Eventually, a 16-story, 126-unit tower will rise on the high-profile corner. If the latest permits are accurate, the project has shrunk from when new building applications were first filed in October. Those plans called for 19 stories and 157 units. Now the structure will total 119,340 square feet, with a 19,200-square-foot retail space. Those 126 apartments will now be spread across 100,141 square feet of residential space, yielding a typical rental-sized unit of 794 square feet.

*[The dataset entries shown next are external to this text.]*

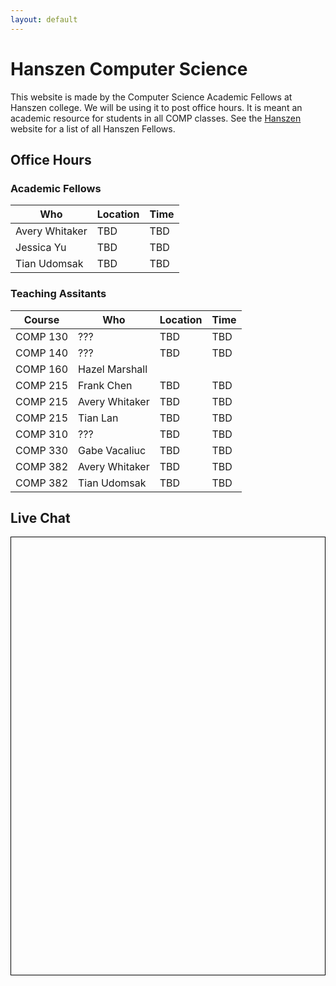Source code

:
 ```yaml
---
layout: default
---
```


# Hanszen Computer Science

This website is made by the Computer Science Academic Fellows at Hanszen college. We will be using it to post office hours. It is meant an academic resource for students in all COMP classes. See the [Hanszen](http://hanszen.rice.edu/resources/academic-fellows.html) website for a list of all Hanszen Fellows.

## Office Hours

### Academic Fellows

 Who        |Location | Time
------------|---------|--------
Avery Whitaker    | TBD | TBD
Jessica Yu   | TBD | TBD
Tian Udomsak | TBD | TBD

### Teaching Assitants 

Course   | Who        |Location | Time
---------|------------|---------|--------
COMP 130 | ??? | TBD | TBD
COMP 140 | ???    | TBD | TBD
COMP 160 | Hazel Marshall |  | 
COMP 215 | Frank Chen   | TBD | TBD
COMP 215 | Avery Whitaker | TBD | TBD
COMP 215 | Tian Lan | TBD | TBD
COMP 310 | ??? | TBD | TBD
COMP 330 | Gabe Vacaliuc | TBD | TBD
COMP 382 | Avery Whitaker | TBD | TBD
COMP 382 | Tian Udomsak | TBD | TBD

## Live Chat

<div style="border: 1px solid black">
<div id="tlkio" data-channel="hanszentech" data-theme="theme--minimal" style="width:100%;height:700px;"></div><script async src="http://tlk.io/embed.js" type="text/javascript"></script>
</div>
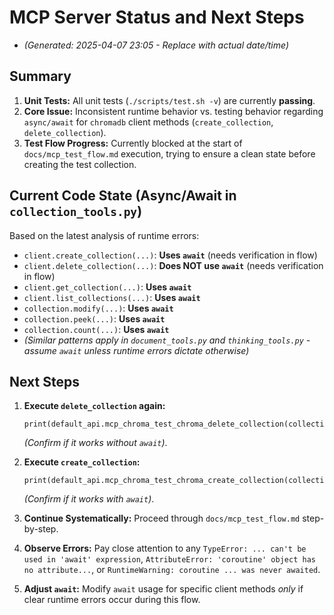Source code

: # MCP Server Status and Next Steps

- *(Generated: 2025-04-07 23:05 - Replace with actual date/time)*

## Summary

1. **Unit Tests:** All unit tests (`./scripts/test.sh -v`) are currently **passing**.
2. **Core Issue:** Inconsistent runtime behavior vs. testing behavior regarding `async/await` for `chromadb` client methods (`create_collection`, `delete_collection`).
3. **Test Flow Progress:** Currently blocked at the start of `docs/mcp_test_flow.md` execution, trying to ensure a clean state before creating the test collection.

## Current Code State (Async/Await in `collection_tools.py`)

Based on the latest analysis of runtime errors:

- `client.create_collection(...)`: **Uses `await`** (needs verification in flow)
- `client.delete_collection(...)`: **Does NOT use `await`** (needs verification in flow)
- `client.get_collection(...)`: **Uses `await`**
- `client.list_collections(...)`: **Uses `await`**
- `collection.modify(...)`: **Uses `await`**
- `collection.peek(...)`: **Uses `await`**
- `collection.count(...)`: **Uses `await`**
- *(Similar patterns apply in `document_tools.py` and `thinking_tools.py` - assume `await` unless runtime errors dictate otherwise)*

## Next Steps

1. **Execute `delete_collection` again:**

    ```tool_code
    print(default_api.mcp_chroma_test_chroma_delete_collection(collection_name="mcp_flow_test_coll"))
    ```

    *(Confirm if it works without `await`)*.
2. **Execute `create_collection`:**

    ```tool_code
    print(default_api.mcp_chroma_test_chroma_create_collection(collection_name="mcp_flow_test_coll"))
    ```

    *(Confirm if it works with `await`)*.
3. **Continue Systematically:** Proceed through `docs/mcp_test_flow.md` step-by-step.
4. **Observe Errors:** Pay close attention to any `TypeError: ... can't be used in 'await' expression`, `AttributeError: 'coroutine' object has no attribute...`, or `RuntimeWarning: coroutine ... was never awaited`.
5. **Adjust `await`:** Modify `await` usage for specific client methods *only* if clear runtime errors occur during this flow.
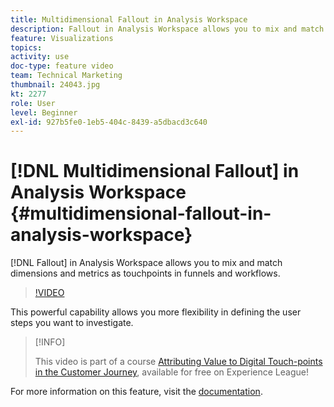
```yaml
---
title: Multidimensional Fallout in Analysis Workspace
description: Fallout in Analysis Workspace allows you to mix and match dimensions and metrics as touchpoints in funnels and workflows.
feature: Visualizations
topics: 
activity: use
doc-type: feature video
team: Technical Marketing
thumbnail: 24043.jpg
kt: 2277
role: User
level: Beginner
exl-id: 927b5fe0-1eb5-404c-8439-a5dbacd3c640
---
```

# [!DNL Multidimensional Fallout] in Analysis Workspace {#multidimensional-fallout-in-analysis-workspace}

[!DNL Fallout] in Analysis Workspace allows you to mix and match dimensions and metrics as touchpoints in funnels and workflows.

>[!VIDEO](https://video.tv.adobe.com/v/24043/?quality=12&learn=on)

This powerful capability allows you more flexibility in defining the user steps you want to investigate.

>[!INFO]
>
> This video is part of a course [Attributing Value to Digital Touch-points in the Customer Journey](https://experienceleague.adobe.com/?recommended=Analytics-U-1-2020.2), available for free on Experience League!

For more information on this feature, visit the [documentation](https://experienceleague.adobe.com/docs/analytics/analyze/analysis-workspace/visualizations/fallout/configuring-interdimensional-fallout.html?lang=en).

However, the building’s height will remain the same at 210 feet. A retail base will occupy the first two floors, and amenities will follow on the third floor, topped by 13 stories of apartments. The developer still plans to set aside 20% of the units as affordable housing in exchange for a slight increase in floor area, which will produce about 25 below-market apartments.
Goldstein, Hill and West are the architects of record, and their black steel and red brick design surfaced earlier this year.
The tower will sit right next to 66 Rockwell Place, the 44-story tower that has reportedly struggled to fill its affordable units. It’s also just down Fulton Street from the City Point megaproject, which will eventually bring three towers, 690 apartments and 600,000 square feet of retail to the incredibly busy commercial strip.